Background: Systemic muscle relaxant prescriptions have risen in United States. Baclofen is a commonly prescribed muscle relaxant that is gamma-aminobutyric acid (GABA) agonist and renally cleared. We aimed to determine the risk of encephalopathy and mortality associated with baclofen compared to an alternate muscle relaxant cyclobenzaprine in a real-world setting.
Methods: We conducted a retrospective cohort study of adults who received a new prescription for baclofen or cyclobenzaprine between January 2005 and December 2018 using a tertiary health system data from Geisinger Health, Pennsylvania, United States. We used propensity score-based inverse probability of treatment weighting (IPTW) to balance baclofen users and cyclobenzaprine users on 45 characteristics including demographics, comorbidities, and concomitant prescriptions. Unbalanced characteristics after applying IPTW were included as a regression covariate. Fine-Gray competing risk and Cox proportional hazards models were used to estimate the risk of encephalopathy and mortality, respectively. We additionally assessed the risks of encephalopathy and mortality in prespecified subgroup defined by estimated glomerular filtration rate (eGFR) < 60 ml/min/1.73 m2 and ≥60 ml/min/1.73 m2.
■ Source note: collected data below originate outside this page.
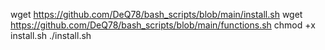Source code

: wget https://github.com/DeQ78/bash_scripts/blob/main/install.sh
wget https://github.com/DeQ78/bash_scripts/blob/main/functions.sh
chmod +x install.sh
./install.sh
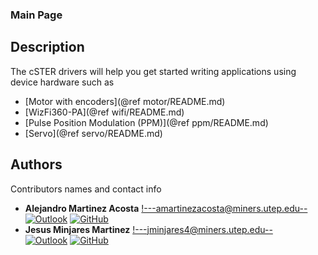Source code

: ### Main Page

<!-- Replace w/doxygen images -->
<!-- @image html cSTER_logo.png
@image latex cSTER_logo.png -->

## Description

The cSTER drivers will help you get started writing applications using device hardware such as
* [Motor with encoders](@ref motor/README.md)
* [WizFi360-PA](@ref wifi/README.md)
* [Pulse Position Modulation (PPM)](@ref ppm/README.md)
* [Servo](@ref servo/README.md)

## Authors
Contributors names and contact info
* **Alejandro Martinez Acosta** <!---amartinezacosta@miners.utep.edu--> <br>
  [![Outlook](https://img.shields.io/badge/Microsoft_Outlook-0078D4?style=for-the-badge&logo=microsoft-outlook&logoColor=white&style=flat)](mailto:amartinezacosta@miners.utep.edu) 
  [![GitHub](https://img.shields.io/badge/GitHub-100000?style=for-the-badge&logo=github&logoColor=white&style=flat)](https://github.com/amartinezacosta)
* **Jesus Minjares Martinez** <!---jminjares4@miners.utep.edu--> <br>
  [![Outlook](https://img.shields.io/badge/Microsoft_Outlook-0078D4?style=for-the-badge&logo=microsoft-outlook&logoColor=white&style=flat)](mailto:jminjares4@miners.utep.edu) 
  [![GitHub](https://img.shields.io/badge/GitHub-100000?style=for-the-badge&logo=github&logoColor=white&style=flat)](https://github.com/jminjares)
  

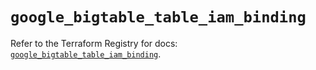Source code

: # `google_bigtable_table_iam_binding`

Refer to the Terraform Registry for docs: [`google_bigtable_table_iam_binding`](https://registry.terraform.io/providers/hashicorp/google/5.13.0/docs/resources/bigtable_table_iam_binding).
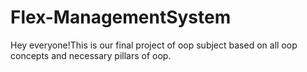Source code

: # Flex-ManagementSystem
Hey everyone!This is our final project of oop subject based on all oop concepts and necessary pillars of oop.
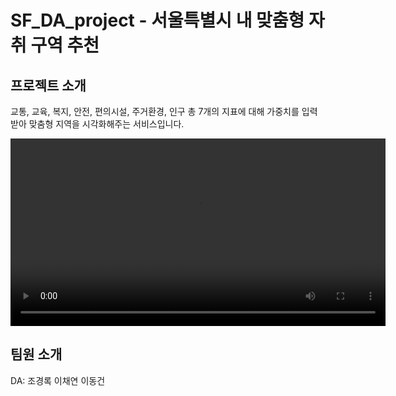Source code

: # SF_DA_project - 서울특별시 내 맞춤형 자취 구역 추천
## 프로젝트 소개
교통, 교육, 복지, 안전, 편의시설, 주거환경, 인구 총 7개의 지표에 대해 가중치를 입력받아 맞춤형 지역을 시각화해주는 서비스입니다.

<video controls width="600">
  <source src="https://raw.githubusercontent.com/user-attachments/assets/a6423176-3d42-4928-abff-71b9e6833321" type="video/mp4">
  해당 브라우저는 비디오 태그를 지원하지 않습니다.
</video>

## 팀원 소개
DA: 조경록 이채연 이동건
Results: The study cohort included 9,366 new baclofen users and 50,236 new cyclobenzaprine users. Mean age was 52.8 years and 61% were female. Musculoskeletal diagnoses and concomitant opioid prescriptions were prevalent at 66% and 40%, respectively. All covariates, except year of cohort entry, were well balanced between the two groups after applying IPTW. Baclofen vs. cyclobenzaprine use was associated an increased risk of encephalopathy at 30 days (IPTW incidence rate per 1,000 person-years, 52.3 vs. 22.2; IPTW hazard ratio [HR], 2.35; 95% confidence interval [CI], 1.59–3.48). The risk of encephalopathy persisted at 90 days, 180 days, and up to 1 year after medication initiation (1-year IPTW HR, 1.94; 95% CI, 1.56–2.40; Table 1). There was a higher risk of mortality associated with baclofen vs. cyclobenzaprine use at 30 days (IPTW incidence rate per 1,000 person-years, 36.4 vs. 19.8; IPTW HR, 1.85; 95% CI, 1.17–2.93). The mortality risk remained increased through 90 days, 180 days, and 1 year after prescription (1-year IPTW HR, 1.42; 95% CI, 1.20–1.67; Table 1). The 1-year risks of encephalopathy and mortality were similar across subgroups of eGFR < 60 and ≥60 ml/min/1.73 m2 (interaction P = 0.23 and 0.22, respectively).
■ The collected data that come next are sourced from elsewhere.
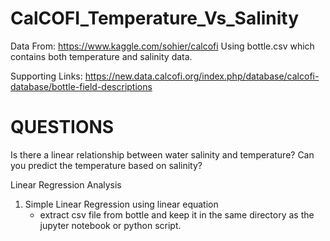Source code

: # CalCOFI_Temperature_Vs_Salinity

 Data From: https://www.kaggle.com/sohier/calcofi
			Using bottle.csv which contains both temperature and salinity data.
 
 Supporting Links: 
		https://new.data.calcofi.org/index.php/database/calcofi-database/bottle-field-descriptions
 
# QUESTIONS
Is there a linear relationship between water salinity and temperature?
Can you predict the temperature based on salinity?


Linear Regression Analysis
 
1. Simple Linear Regression using linear equation
   * extract csv file from bottle and keep it in the same directory as the jupyter notebook or python script.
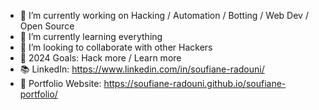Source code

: - 🔭 I’m currently working on Hacking / Automation / Botting / Web Dev / Open Source
- 🌱 I’m currently learning everything 
- 👯 I’m looking to collaborate with other Hackers
- 🥅 2024 Goals: Hack more / Learn more
- 📚 LinkedIn: https://www.linkedin.com/in/soufiane-radouni/
- 💼 Portfolio Website: https://soufiane-radouni.github.io/soufiane-portfolio/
Conclusions: Baclofen compared to cyclobenzaprine use was associated with higher risks of encephalopathy and mortality as early as 30 days following initiation. The risks of encephalopathy and mortality persisted through 1 year following initial prescription. The real-world risks associated with baclofen found in the routine care setting have the potential to inform prescribing practice and clinical decision making.